One of the key components of Web3 infrastructure is the indexer. In simple terms, an indexer is a software component that indexes and organises data stored on the blockchain network into a more performant and available storage, allowing developers to query that data quickly and efficiently. Indexers are an essential part of Web3 infrastructure because they enable decentralised applications (dApps) to function fast and support the load of millions of users. You can read more here about the role of the indexer in your next dApp project, but in this article we’re going to dive into the things you should consider when selecting your indexer.
One of the biggest decisions that you need to make regarding the indexer of choice is centralisation or decentralisation. Decentralisation is an essential aspect of any blockchain-based decentralised applications (dApp), and since indexers make up a part of that, you will also need to consider the decentralisation of this important component of your technical stack.
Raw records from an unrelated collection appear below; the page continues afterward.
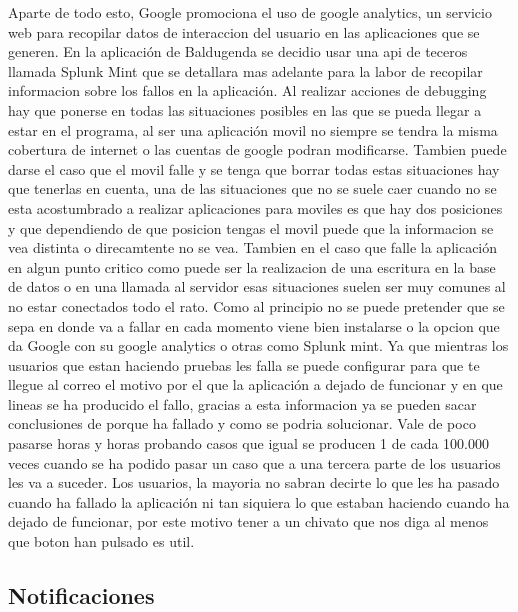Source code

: Aparte de todo esto, Google promociona el uso de google analytics, un servicio web para recopilar datos de interaccion del usuario en las aplicaciones que se generen.
En la aplicación de Baldugenda se decidio usar una api de teceros llamada Splunk Mint que se detallara mas adelante para la labor de recopilar informacion sobre los fallos en la aplicación.
 Al realizar acciones de debugging hay que ponerse en todas las situaciones posibles en las que se pueda llegar a estar en el programa, al ser una aplicación movil no siempre se tendra la misma cobertura de internet o las cuentas de google podran modificarse.
Tambien puede darse el caso que el movil falle y se tenga que borrar  todas estas situaciones hay que tenerlas en cuenta, una de las situaciones que no se suele caer cuando no se esta acostumbrado a realizar aplicaciones para moviles es que hay dos posiciones y que dependiendo de que posicion tengas el movil puede que la informacion se vea distinta o direcamtente no se vea.
Tambien en el caso que falle la aplicación en algun punto critico como puede ser la realizacion de una escritura en la base de datos o en una llamada al servidor esas situaciones suelen ser muy comunes al no estar conectados todo el rato.
Como al principio no se puede pretender que se sepa en donde va a fallar en cada momento viene bien instalarse o la opcion que da Google con su google analytics o otras como Splunk mint.
Ya que mientras los usuarios que estan haciendo pruebas les falla se puede configurar para que te llegue al correo el motivo por el que la aplicación a dejado de funcionar y en que  lineas se ha producido el fallo, gracias a esta informacion ya se pueden sacar conclusiones de porque ha fallado y como se podria solucionar. Vale de poco pasarse horas y horas probando casos que igual se producen 1 de cada 100.000 veces cuando se ha podido pasar un caso que a una tercera parte de los usuarios les va a suceder.
Los usuarios, la mayoria no sabran decirte lo que les ha pasado cuando ha fallado la aplicación ni tan siquiera lo que estaban haciendo cuando ha dejado de funcionar, por este motivo tener a un chivato que nos diga al menos que boton han pulsado es util.

\subsection{Notificaciones}
\label{subsecc:Notificaciones}

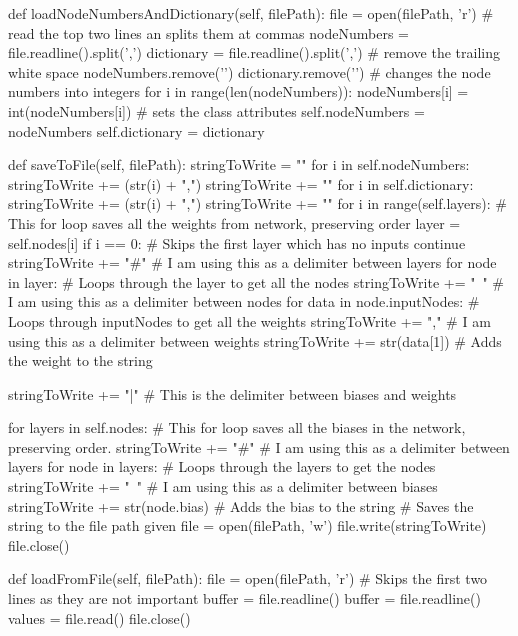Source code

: \documentclass{report}
\begin{document}
\begin{python}
    def loadNodeNumbersAndDictionary(self, filePath):
        file = open(filePath, 'r')
        # read the top two lines an splits them at commas
        nodeNumbers = file.readline().split(',')
        dictionary = file.readline().split(',')
        # remove the trailing white space
        nodeNumbers.remove('\n')
        dictionary.remove('\n')
        # changes the node numbers into integers
        for i in range(len(nodeNumbers)):
            nodeNumbers[i] = int(nodeNumbers[i])
        # sets the class attributes
        self.nodeNumbers = nodeNumbers
        self.dictionary = dictionary

    def saveToFile(self, filePath):
        stringToWrite = ""
        for i in self.nodeNumbers:
            stringToWrite += (str(i) + ",")
        stringToWrite += "\n"
        for i in self.dictionary:
            stringToWrite += (str(i) + ",")
        stringToWrite += "\n"
        for i in range(self.layers):  # This for loop saves all the weights from network, preserving order
            layer = self.nodes[i]
            if i == 0:  # Skips the first layer which has no inputs
                continue
            stringToWrite += "#"  # I am using this as a delimiter between layers
            for node in layer:  # Loops through the layer to get all the nodes
                stringToWrite += "~"  # I am using this as a delimiter between nodes
                for data in node.inputNodes:  # Loops through inputNodes to get all the weights
                    stringToWrite += ","  # I am using this as a delimiter between weights
                    stringToWrite += str(data[1])  # Adds the weight to the string

        stringToWrite += "|"  # This is the delimiter between biases and weights

        for layers in self.nodes:  # This for loop saves all the biases in the network, preserving order.
            stringToWrite += "#"  # I am using this as a delimiter between layers
            for node in layers:  # Loops through the layers to get the nodes
                stringToWrite += "~"  # I am using this as a delimiter between biases
                stringToWrite += str(node.bias)  # Adds the bias to the string
        # Saves the string to the file path given
        file = open(filePath, 'w')
        file.write(stringToWrite)
        file.close()

    def loadFromFile(self, filePath):
        file = open(filePath, 'r')
        # Skips the first two lines as they are not important
        buffer = file.readline()
        buffer = file.readline()
        values = file.read()
        file.close()


\end{python}
\end{document}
- Performance: The vast majority of the time between doing something in a dApp and getting a response is the latency, or the time it takes for the data to move between the indexer’s server and the application. Decentralised indexers are generally more performant since they are distributed globally, meaning that there is less distance between your user and their data, and that you can spread the load more evenly across different indexers
- Reliability: Everyone that has ever run a production server knows that servers go down and issues happen at some point. With a centralised indexer, if that single server goes down, it could mean that your dApp will cease to work for hours or even days. Decentralised indexers are available 24/7 because they are not reliant on a single server.
- Improved Security and data sovereignty: Decentralised dApp indexers are more secure because they are distributed across multiple nodes, this makes it more difficult for an attacker to compromise the service with a DDOS attack. Additionally, decentralised dApp indexers are not controlled by a single entity or group and you can verify the accuracy of the data in the indexer and ensure that there is no manipulation or bias.
There is one downside to decentralised indexers though, and that is the initial indexing performance. Indexing is a computationally expensive project, analysing terabytes of data from tens of millions of blocks takes a long time, and with centralised indexers you can ensure that much higher levels of compute are used for this initial task in order to speed it up. However, this only applies to the initial sync, once your project is indexed, a centralised indexer provides no indexing performance benefits over a decentralised one!
In summary, just as decentralisation is critical for your dApp, it is also a critical aspect for your choice of indexer. A decentralised indexer can help to ensure that the data is accurate, unbiased, and accessible to everyone, and your dApp is performant and reliable.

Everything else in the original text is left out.